-- Problem description --
For the listing below, give the number of lines that include "vertices" and add nothing to it.

-- Input --
*** Begin section ***
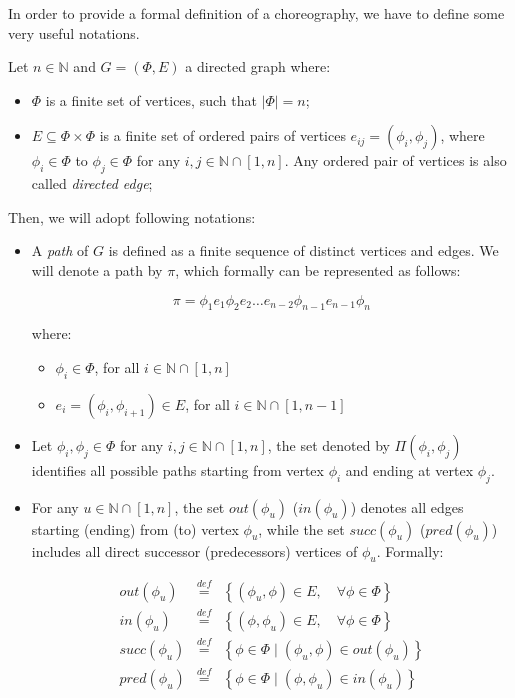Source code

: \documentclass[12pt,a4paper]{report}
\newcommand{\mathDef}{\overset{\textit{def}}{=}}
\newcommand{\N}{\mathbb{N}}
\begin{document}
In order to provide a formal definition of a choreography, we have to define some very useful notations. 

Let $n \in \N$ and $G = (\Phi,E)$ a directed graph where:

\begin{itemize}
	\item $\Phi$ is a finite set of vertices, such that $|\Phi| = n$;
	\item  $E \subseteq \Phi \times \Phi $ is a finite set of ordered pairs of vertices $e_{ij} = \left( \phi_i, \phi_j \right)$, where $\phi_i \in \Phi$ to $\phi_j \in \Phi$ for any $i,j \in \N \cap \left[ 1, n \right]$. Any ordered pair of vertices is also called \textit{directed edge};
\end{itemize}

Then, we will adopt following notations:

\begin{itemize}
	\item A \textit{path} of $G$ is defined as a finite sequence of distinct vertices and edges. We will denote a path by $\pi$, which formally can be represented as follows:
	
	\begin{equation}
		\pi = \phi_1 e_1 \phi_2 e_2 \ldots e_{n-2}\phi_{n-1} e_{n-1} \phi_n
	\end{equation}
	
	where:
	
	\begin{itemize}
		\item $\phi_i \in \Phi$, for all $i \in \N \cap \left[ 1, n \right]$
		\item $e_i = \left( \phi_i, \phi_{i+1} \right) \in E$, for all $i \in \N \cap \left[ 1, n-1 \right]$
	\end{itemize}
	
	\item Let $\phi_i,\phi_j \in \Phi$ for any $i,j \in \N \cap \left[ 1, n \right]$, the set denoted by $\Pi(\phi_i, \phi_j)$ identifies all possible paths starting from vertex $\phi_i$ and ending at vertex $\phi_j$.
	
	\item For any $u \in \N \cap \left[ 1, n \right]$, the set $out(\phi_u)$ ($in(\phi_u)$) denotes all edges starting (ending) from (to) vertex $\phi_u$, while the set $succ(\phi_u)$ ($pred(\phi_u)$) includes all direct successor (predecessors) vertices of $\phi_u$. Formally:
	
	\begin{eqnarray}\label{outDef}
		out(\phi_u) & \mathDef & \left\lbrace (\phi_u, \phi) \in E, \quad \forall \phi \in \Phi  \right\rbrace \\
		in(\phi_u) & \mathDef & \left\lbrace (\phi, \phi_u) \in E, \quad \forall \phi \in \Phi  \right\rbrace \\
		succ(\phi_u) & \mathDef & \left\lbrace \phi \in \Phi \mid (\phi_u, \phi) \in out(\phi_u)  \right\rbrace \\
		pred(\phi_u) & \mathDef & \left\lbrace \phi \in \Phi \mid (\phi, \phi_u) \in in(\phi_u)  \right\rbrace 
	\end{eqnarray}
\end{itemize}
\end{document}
*** End section ***
*** Begin section ***
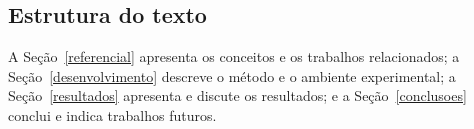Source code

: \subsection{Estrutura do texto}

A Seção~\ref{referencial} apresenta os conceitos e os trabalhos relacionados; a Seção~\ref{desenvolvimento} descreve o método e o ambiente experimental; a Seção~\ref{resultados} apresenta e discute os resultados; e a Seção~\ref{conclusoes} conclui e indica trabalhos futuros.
*** End section ***
*** Begin section ***
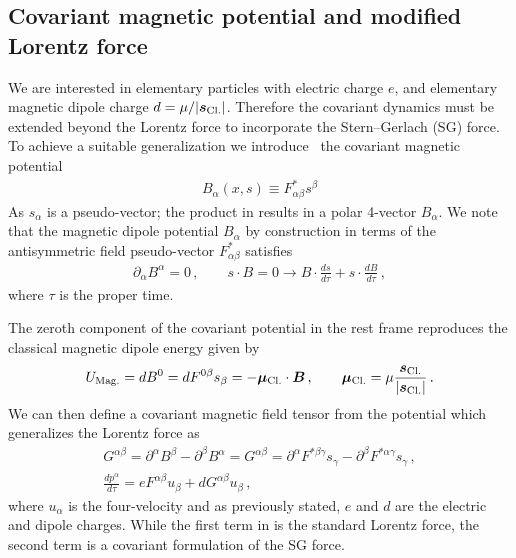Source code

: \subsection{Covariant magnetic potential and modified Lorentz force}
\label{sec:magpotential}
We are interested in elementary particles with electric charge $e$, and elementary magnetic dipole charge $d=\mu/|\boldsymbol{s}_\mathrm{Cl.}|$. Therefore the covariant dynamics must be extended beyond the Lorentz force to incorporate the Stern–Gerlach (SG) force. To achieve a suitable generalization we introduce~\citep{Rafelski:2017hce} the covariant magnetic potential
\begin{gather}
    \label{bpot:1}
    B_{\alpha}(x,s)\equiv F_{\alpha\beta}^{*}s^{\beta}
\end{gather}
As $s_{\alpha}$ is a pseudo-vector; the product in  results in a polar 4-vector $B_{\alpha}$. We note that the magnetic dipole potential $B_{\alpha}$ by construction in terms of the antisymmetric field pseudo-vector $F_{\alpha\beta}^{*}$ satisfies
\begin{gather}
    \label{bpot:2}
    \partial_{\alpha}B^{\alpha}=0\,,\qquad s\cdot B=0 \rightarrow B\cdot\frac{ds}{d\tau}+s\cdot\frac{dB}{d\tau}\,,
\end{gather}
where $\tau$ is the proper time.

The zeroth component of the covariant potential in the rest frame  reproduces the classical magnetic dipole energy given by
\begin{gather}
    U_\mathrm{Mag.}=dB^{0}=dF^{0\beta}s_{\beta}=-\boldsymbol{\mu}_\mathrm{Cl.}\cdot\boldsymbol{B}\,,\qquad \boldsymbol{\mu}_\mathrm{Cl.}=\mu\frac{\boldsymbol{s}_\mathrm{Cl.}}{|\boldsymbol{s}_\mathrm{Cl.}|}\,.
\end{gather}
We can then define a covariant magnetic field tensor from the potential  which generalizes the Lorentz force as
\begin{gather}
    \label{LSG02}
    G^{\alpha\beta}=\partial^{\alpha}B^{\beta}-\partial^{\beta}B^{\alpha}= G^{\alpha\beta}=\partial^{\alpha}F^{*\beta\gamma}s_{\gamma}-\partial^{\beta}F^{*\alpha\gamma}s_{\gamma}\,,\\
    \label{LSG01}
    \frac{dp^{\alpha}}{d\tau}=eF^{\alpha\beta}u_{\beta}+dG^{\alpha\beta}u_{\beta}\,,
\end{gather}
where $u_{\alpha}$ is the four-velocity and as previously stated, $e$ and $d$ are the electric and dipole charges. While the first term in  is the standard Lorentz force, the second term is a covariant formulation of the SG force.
*** End section ***
-- Answer to this task --
4